> What the exercise asks: From the first line of the records below through the line with "LIABILITY, WHETHER IN", output each line exactly; skip the pictures.
[Opening The records section]
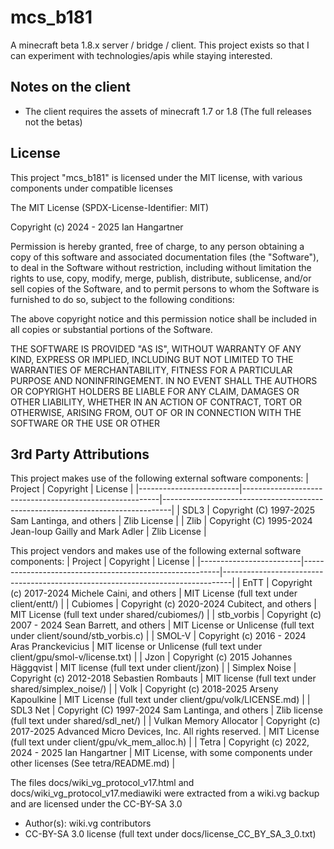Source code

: # mcs_b181

A minecraft beta 1.8.x server / bridge / client. This project exists so that I can experiment with technologies/apis while staying interested.

## Notes on the client

- The client requires the assets of minecraft 1.7 or 1.8 (The full releases not the betas)

## License

This project "mcs_b181" is licensed under the MIT license, with various components under compatible licenses

The MIT License (SPDX-License-Identifier: MIT)

Copyright (c) 2024 - 2025 Ian Hangartner <icrashstuff at outlook dot com>

Permission is hereby granted, free of charge, to any person obtaining a
copy of this software and associated documentation files (the "Software"),
to deal in the Software without restriction, including without limitation
the rights to use, copy, modify, merge, publish, distribute, sublicense,
and/or sell copies of the Software, and to permit persons to whom the
Software is furnished to do so, subject to the following conditions:

The above copyright notice and this permission notice shall be included in
all copies or substantial portions of the Software.

THE SOFTWARE IS PROVIDED "AS IS", WITHOUT WARRANTY OF ANY KIND, EXPRESS OR
IMPLIED, INCLUDING BUT NOT LIMITED TO THE WARRANTIES OF MERCHANTABILITY,
FITNESS FOR A PARTICULAR PURPOSE AND NONINFRINGEMENT. IN NO EVENT SHALL THE
AUTHORS OR COPYRIGHT HOLDERS BE LIABLE FOR ANY CLAIM, DAMAGES OR OTHER
LIABILITY, WHETHER IN AN ACTION OF CONTRACT, TORT OR OTHERWISE, ARISING
FROM, OUT OF OR IN CONNECTION WITH THE SOFTWARE OR THE USE OR OTHER

## 3rd Party Attributions

This project makes use of the following external software components:
|         Project         |                        Copyright                        |                                    License                                     |
|-------------------------|---------------------------------------------------------|--------------------------------------------------------------------------------|
| SDL3                    | Copyright (C) 1997-2025 Sam Lantinga, and others        | Zlib License                                                                   |
| Zlib                    | Copyright (C) 1995-2024 Jean-loup Gailly and Mark Adler | Zlib License                                                                   |

This project vendors and makes use of the following external software components:
|         Project         |                        Copyright                        |                                    License                                     |
|-------------------------|---------------------------------------------------------|--------------------------------------------------------------------------------|
| EnTT                    | Copyright (c) 2017-2024 Michele Caini, and others       | MIT License (full text under client/entt/)                                     |
| Cubiomes                | Copyright (c) 2020-2024 Cubitect, and others            | MIT License (full text under shared/cubiomes/)                                 |
| stb_vorbis              | Copyright (c) 2007 - 2024 Sean Barrett, and others      | MIT License or Unlicense (full text under client/sound/stb_vorbis.c)           |
| SMOL-V                  | Copyright (c) 2016 - 2024 Aras Pranckevicius            | MIT license or Unlicense (full text under client/gpu/smol-v/license.txt)       |
| Jzon                    | Copyright (c) 2015 Johannes Häggqvist                   | MIT license (full text under client/jzon)                                      |
| Simplex Noise           | Copyright (c) 2012-2018 Sebastien Rombauts              | MIT license (full text under shared/simplex_noise/)                            |
| Volk                    | Copyright (c) 2018-2025 Arseny Kapoulkine               | MIT License (full text under client/gpu/volk/LICENSE.md)                       |
| SDL3 Net                | Copyright (C) 1997-2024 Sam Lantinga, and others        | Zlib license (full text under shared/sdl_net/)                                 |
| Vulkan Memory Allocator | Copyright (c) 2017-2025 Advanced Micro Devices, Inc. All rights reserved. | MIT License (full text under client/gpu/vk_mem_alloc.h)      |
| Tetra                   | Copyright (c) 2022, 2024 - 2025 Ian Hangartner          | MIT License, with some components under other licenses (See tetra/README.md)   |

The files docs/wiki_vg_protocol_v17.html and docs/wiki_vg_protocol_v17.mediawiki were extracted from a wiki.vg backup and are licensed under the CC-BY-SA 3.0
  - Author(s): wiki.vg contributors
  - CC-BY-SA 3.0 license (full text under docs/license_CC_BY_SA_3_0.txt)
[Closing The records section]
> Response area:
Source code

: # mcs_b181

A minecraft beta 1.8.x server / bridge / client. This project exists so that I can experiment with technologies/apis while staying interested.

## Notes on the client

- The client requires the assets of minecraft 1.7 or 1.8 (The full releases not the betas)

## License

This project "mcs_b181" is licensed under the MIT license, with various components under compatible licenses

The MIT License (SPDX-License-Identifier: MIT)

Copyright (c) 2024 - 2025 Ian Hangartner <icrashstuff at outlook dot com>

Permission is hereby granted, free of charge, to any person obtaining a
copy of this software and associated documentation files (the "Software"),
to deal in the Software without restriction, including without limitation
the rights to use, copy, modify, merge, publish, distribute, sublicense,
and/or sell copies of the Software, and to permit persons to whom the
Software is furnished to do so, subject to the following conditions:

The above copyright notice and this permission notice shall be included in
all copies or substantial portions of the Software.

THE SOFTWARE IS PROVIDED "AS IS", WITHOUT WARRANTY OF ANY KIND, EXPRESS OR
IMPLIED, INCLUDING BUT NOT LIMITED TO THE WARRANTIES OF MERCHANTABILITY,
FITNESS FOR A PARTICULAR PURPOSE AND NONINFRINGEMENT. IN NO EVENT SHALL THE
AUTHORS OR COPYRIGHT HOLDERS BE LIABLE FOR ANY CLAIM, DAMAGES OR OTHER
LIABILITY, WHETHER IN AN ACTION OF CONTRACT, TORT OR OTHERWISE, ARISING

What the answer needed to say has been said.